Task data ::

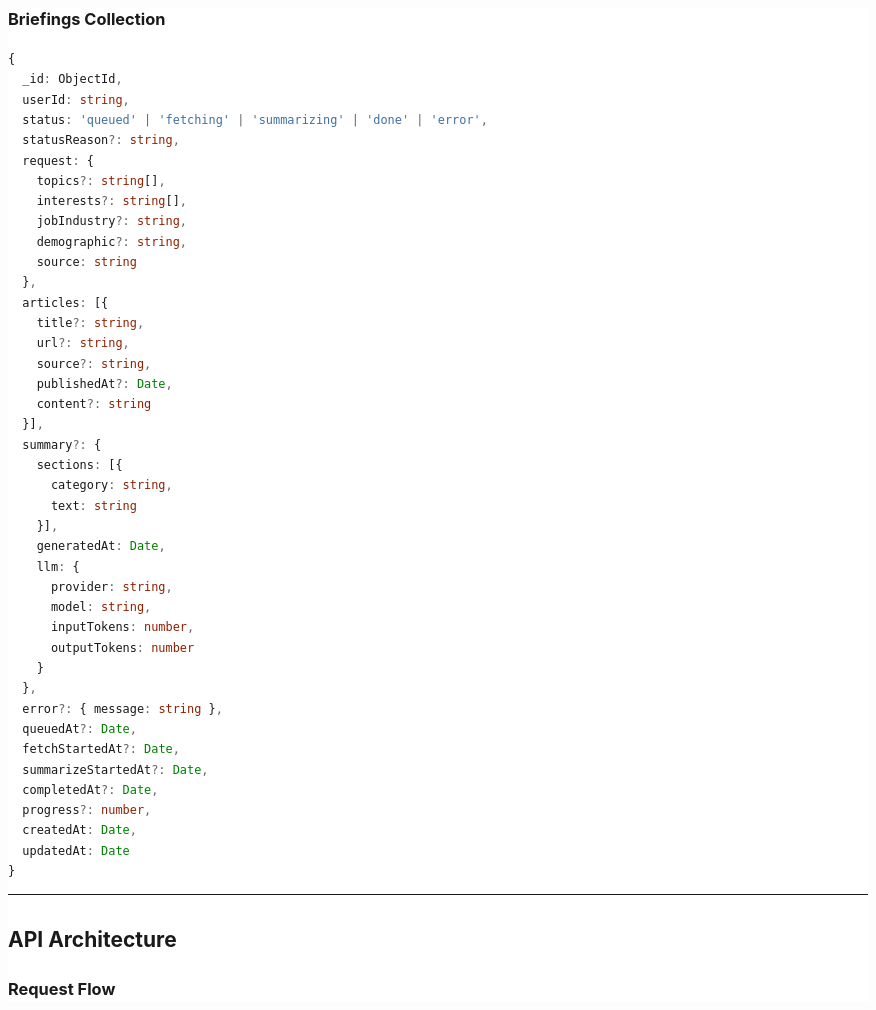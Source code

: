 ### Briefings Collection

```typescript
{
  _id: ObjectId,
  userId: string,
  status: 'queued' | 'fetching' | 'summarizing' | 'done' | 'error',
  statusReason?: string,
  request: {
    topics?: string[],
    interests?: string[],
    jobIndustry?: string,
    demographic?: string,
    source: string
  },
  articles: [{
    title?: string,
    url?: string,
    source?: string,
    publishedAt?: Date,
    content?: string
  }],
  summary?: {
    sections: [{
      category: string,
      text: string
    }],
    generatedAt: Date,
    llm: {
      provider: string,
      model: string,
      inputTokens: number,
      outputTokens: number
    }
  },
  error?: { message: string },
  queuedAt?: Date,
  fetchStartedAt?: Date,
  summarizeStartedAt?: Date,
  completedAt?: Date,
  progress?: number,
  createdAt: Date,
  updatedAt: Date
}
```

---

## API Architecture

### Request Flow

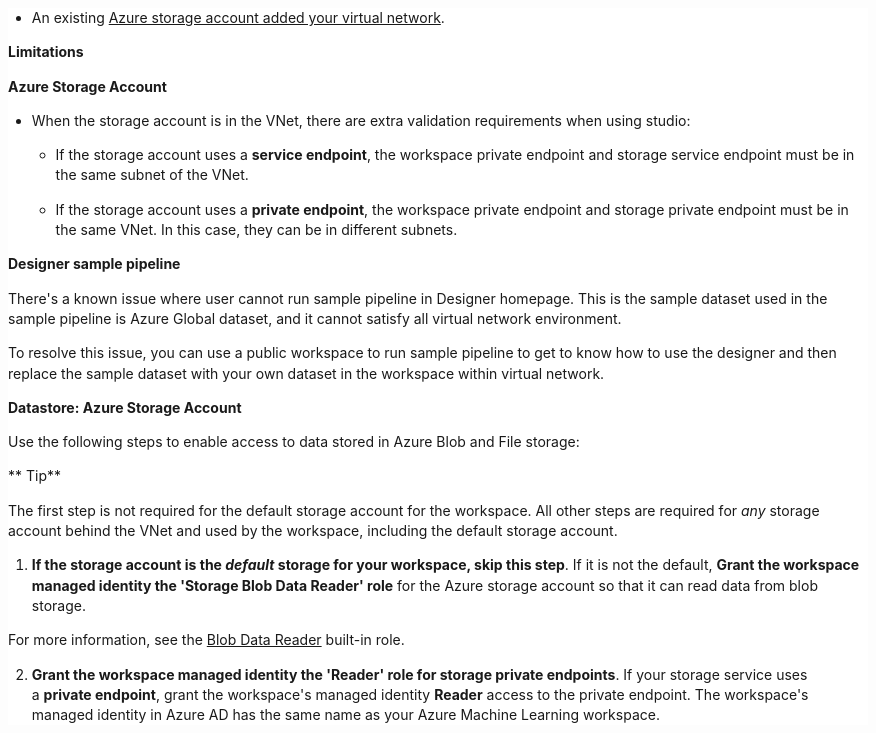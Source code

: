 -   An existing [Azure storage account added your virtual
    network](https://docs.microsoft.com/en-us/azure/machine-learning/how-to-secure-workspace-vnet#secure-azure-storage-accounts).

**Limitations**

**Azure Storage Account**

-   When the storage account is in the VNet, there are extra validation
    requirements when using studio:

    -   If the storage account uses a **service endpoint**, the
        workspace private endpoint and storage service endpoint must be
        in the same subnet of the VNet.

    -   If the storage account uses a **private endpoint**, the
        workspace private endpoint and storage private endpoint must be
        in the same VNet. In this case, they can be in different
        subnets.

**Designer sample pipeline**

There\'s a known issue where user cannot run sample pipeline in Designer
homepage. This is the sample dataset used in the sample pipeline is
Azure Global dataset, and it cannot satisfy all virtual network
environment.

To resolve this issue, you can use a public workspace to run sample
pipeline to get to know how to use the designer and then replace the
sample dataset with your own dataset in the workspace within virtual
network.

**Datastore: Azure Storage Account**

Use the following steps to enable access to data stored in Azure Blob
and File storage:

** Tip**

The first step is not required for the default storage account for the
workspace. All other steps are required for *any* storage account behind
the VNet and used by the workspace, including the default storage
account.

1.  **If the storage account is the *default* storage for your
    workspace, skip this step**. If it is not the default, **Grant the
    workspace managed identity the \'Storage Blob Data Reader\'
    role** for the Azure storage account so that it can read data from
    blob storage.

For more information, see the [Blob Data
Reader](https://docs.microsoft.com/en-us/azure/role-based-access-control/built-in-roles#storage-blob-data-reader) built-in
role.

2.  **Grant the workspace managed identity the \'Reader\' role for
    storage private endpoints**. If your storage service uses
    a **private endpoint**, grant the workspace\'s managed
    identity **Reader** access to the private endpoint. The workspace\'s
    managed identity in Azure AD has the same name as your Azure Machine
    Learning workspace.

Aim of the exercise :: Your answer must be an exact copy of the records above, with every picture left out.

Output of the task ::
Source code

: ### Briefings Collection

```typescript
{
  _id: ObjectId,
  userId: string,
  status: 'queued' | 'fetching' | 'summarizing' | 'done' | 'error',
  statusReason?: string,
  request: {
    topics?: string[],
    interests?: string[],
    jobIndustry?: string,
    demographic?: string,
    source: string
  },
  articles: [{
    title?: string,
    url?: string,
    source?: string,
    publishedAt?: Date,
    content?: string
  }],
  summary?: {
    sections: [{
      category: string,
      text: string
    }],
    generatedAt: Date,
    llm: {
      provider: string,
      model: string,
      inputTokens: number,
      outputTokens: number
    }
  },
  error?: { message: string },
  queuedAt?: Date,
  fetchStartedAt?: Date,
  summarizeStartedAt?: Date,
  completedAt?: Date,
  progress?: number,
  createdAt: Date,
  updatedAt: Date
}
```

---

## API Architecture

### Request Flow

Source code

: -   An existing [Azure storage account added your virtual
    network](https://docs.microsoft.com/en-us/azure/machine-learning/how-to-secure-workspace-vnet#secure-azure-storage-accounts).

**Limitations**

**Azure Storage Account**

-   When the storage account is in the VNet, there are extra validation
    requirements when using studio:

    -   If the storage account uses a **service endpoint**, the
        workspace private endpoint and storage service endpoint must be
        in the same subnet of the VNet.

    -   If the storage account uses a **private endpoint**, the
        workspace private endpoint and storage private endpoint must be
        in the same VNet. In this case, they can be in different
        subnets.

**Designer sample pipeline**

There\'s a known issue where user cannot run sample pipeline in Designer
homepage. This is the sample dataset used in the sample pipeline is
Azure Global dataset, and it cannot satisfy all virtual network
environment.

To resolve this issue, you can use a public workspace to run sample
pipeline to get to know how to use the designer and then replace the
sample dataset with your own dataset in the workspace within virtual
network.

**Datastore: Azure Storage Account**

Use the following steps to enable access to data stored in Azure Blob
and File storage:

** Tip**

The first step is not required for the default storage account for the
workspace. All other steps are required for *any* storage account behind
the VNet and used by the workspace, including the default storage
account.

1.  **If the storage account is the *default* storage for your
    workspace, skip this step**. If it is not the default, **Grant the
    workspace managed identity the \'Storage Blob Data Reader\'
    role** for the Azure storage account so that it can read data from
    blob storage.

For more information, see the [Blob Data
Reader](https://docs.microsoft.com/en-us/azure/role-based-access-control/built-in-roles#storage-blob-data-reader) built-in
role.

2.  **Grant the workspace managed identity the \'Reader\' role for
    storage private endpoints**. If your storage service uses
    a **private endpoint**, grant the workspace\'s managed
    identity **Reader** access to the private endpoint. The workspace\'s
    managed identity in Azure AD has the same name as your Azure Machine
    Learning workspace.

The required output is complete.